Cross-Namespace Performance
Test performance when services communicate across namespaces:
// Test internal service calls
const internalService = 'http://api-service.production.svc.cluster.local';
const crossNamespace = 'http://auth-service.security.svc.cluster.local';
export default function () {
// Same namespace call
const local = http.get(`${internalService}/health`);
// Cross-namespace call
const remote = http.get(`${crossNamespace}/validate`);
// Compare timings
console.log(`Local: ${local.timings.duration}ms, Remote: ${remote.timings.duration}ms`);
}
Network policies can add latency if complex rule evaluation is required.

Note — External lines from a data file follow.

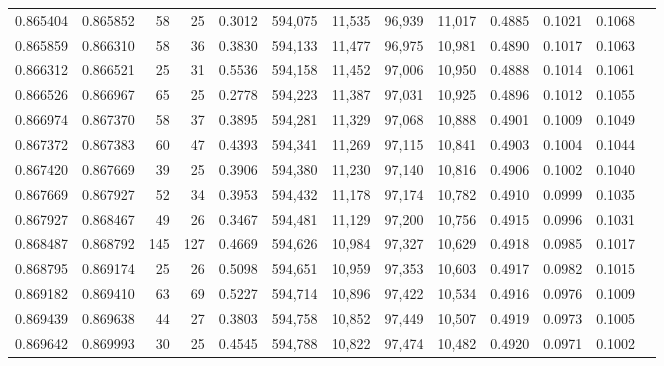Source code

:\begin{tabular}{rrrrrrrrrrrrr}
0.865404 & 0.865852 &    58 &  25 &                                     0.3012 & 594,075 &  11,535 &  96,939 &  11,017 & 0.4885 & 0.1021 & 0.1068 \\
0.865859 & 0.866310 &    58 &  36 &                                     0.3830 & 594,133 &  11,477 &  96,975 &  10,981 & 0.4890 & 0.1017 & 0.1063 \\
0.866312 & 0.866521 &    25 &  31 &                                     0.5536 & 594,158 &  11,452 &  97,006 &  10,950 & 0.4888 & 0.1014 & 0.1061 \\
0.866526 & 0.866967 &    65 &  25 &                                     0.2778 & 594,223 &  11,387 &  97,031 &  10,925 & 0.4896 & 0.1012 & 0.1055 \\
0.866974 & 0.867370 &    58 &  37 &                                     0.3895 & 594,281 &  11,329 &  97,068 &  10,888 & 0.4901 & 0.1009 & 0.1049 \\
0.867372 & 0.867383 &    60 &  47 &                                     0.4393 & 594,341 &  11,269 &  97,115 &  10,841 & 0.4903 & 0.1004 & 0.1044 \\
0.867420 & 0.867669 &    39 &  25 &                                     0.3906 & 594,380 &  11,230 &  97,140 &  10,816 & 0.4906 & 0.1002 & 0.1040 \\
0.867669 & 0.867927 &    52 &  34 &                                     0.3953 & 594,432 &  11,178 &  97,174 &  10,782 & 0.4910 & 0.0999 & 0.1035 \\
0.867927 & 0.868467 &    49 &  26 &                                     0.3467 & 594,481 &  11,129 &  97,200 &  10,756 & 0.4915 & 0.0996 & 0.1031 \\
0.868487 & 0.868792 &   145 & 127 &                                     0.4669 & 594,626 &  10,984 &  97,327 &  10,629 & 0.4918 & 0.0985 & 0.1017 \\
0.868795 & 0.869174 &    25 &  26 &                                     0.5098 & 594,651 &  10,959 &  97,353 &  10,603 & 0.4917 & 0.0982 & 0.1015 \\
0.869182 & 0.869410 &    63 &  69 &                                     0.5227 & 594,714 &  10,896 &  97,422 &  10,534 & 0.4916 & 0.0976 & 0.1009 \\
0.869439 & 0.869638 &    44 &  27 &                                     0.3803 & 594,758 &  10,852 &  97,449 &  10,507 & 0.4919 & 0.0973 & 0.1005 \\
0.869642 & 0.869993 &    30 &  25 &                                     0.4545 & 594,788 &  10,822 &  97,474 &  10,482 & 0.4920 & 0.0971 & 0.1002 \\

\end{tabular}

Ingress Controller Testing
Test the ingress controller’s capacity separately from your application:
# nginx-ingress specific metrics
apiVersion: v1
kind: ConfigMap
metadata:
name: nginx-configuration
data:
enable-vts-status: "true" # Enable metrics
Monitor ingress metrics during load:
kubectl exec -it nginx-ingress-controller-xxx -- curl localhost:18080/nginx_status
Key metrics:
- Active connections
- Requests per second
- Connection queue depth
Persistent Volume Performance
For stateful applications, test storage performance:
apiVersion: v1
kind: Pod
metadata:
name: storage-benchmark
spec:
containers:
- name: fio
image: ljishen/fio
command: ["fio", "--name=randwrite", "--ioengine=libaio", "--iodepth=16",
"--rw=randwrite", "--bs=4k", "--size=1G", "--numjobs=4",
"--time_based", "--runtime=60", "--filename=/data/test"]
volumeMounts:
- name: test-volume
mountPath: /data
volumes:
- name: test-volume
persistentVolumeClaim:
claimName: test-pvc
Compare different storage classes:
| Storage Class | IOPS | Latency | Use Case |
|---|---|---|---|
| gp2 (AWS) | 3000 burst | 1-10ms | General purpose |
| io1 (AWS) | Provisioned | <1ms | Databases |
| standard (GKE) | Variable | Variable | Development |
| ssd (GKE) | Higher | Lower | Production |
Monitoring During Tests
Deploy Prometheus and Grafana for real-time visibility:
helm install prometheus prometheus-community/kube-prometheus-stack
Key dashboards:
- Container resource usage (CPU, memory per pod)
- Network I/O per pod
- Request latency percentiles
- Error rates by service
Example PromQL queries for load testing:
# Request rate
sum(rate(http_requests_total{namespace="production"}[1m])) by (service)
# P99 latency
histogram_quantile(0.99, sum(rate(http_request_duration_seconds_bucket[1m])) by (le, service))
# Error rate
sum(rate(http_requests_total{status=~"5.."}[1m])) / sum(rate(http_requests_total[1m]))
Cluster Autoscaler Interaction
If using cluster autoscaler, test node scaling:
- Deploy pods that exceed current node capacity
- Measure time for new nodes to join
- Verify pods schedule correctly on new nodes
# Watch node scaling
kubectl get nodes -w
# Check pending pods
kubectl get pods --field-selector=status.phase=Pending
Node scaling typically takes 2-10 minutes depending on cloud provider and instance type.
Recommendations
- Always test within the cluster to measure realistic internal latencies
- Test scaling boundaries before they’re hit in production
- Monitor resource metrics alongside application metrics
- Test failure scenarios - what happens when pods crash under load?
- Document baseline performance for each resource configuration
Kubernetes adds operational complexity but also provides powerful scaling capabilities. Performance testing validates that your configuration actually delivers the resilience and scalability you expect.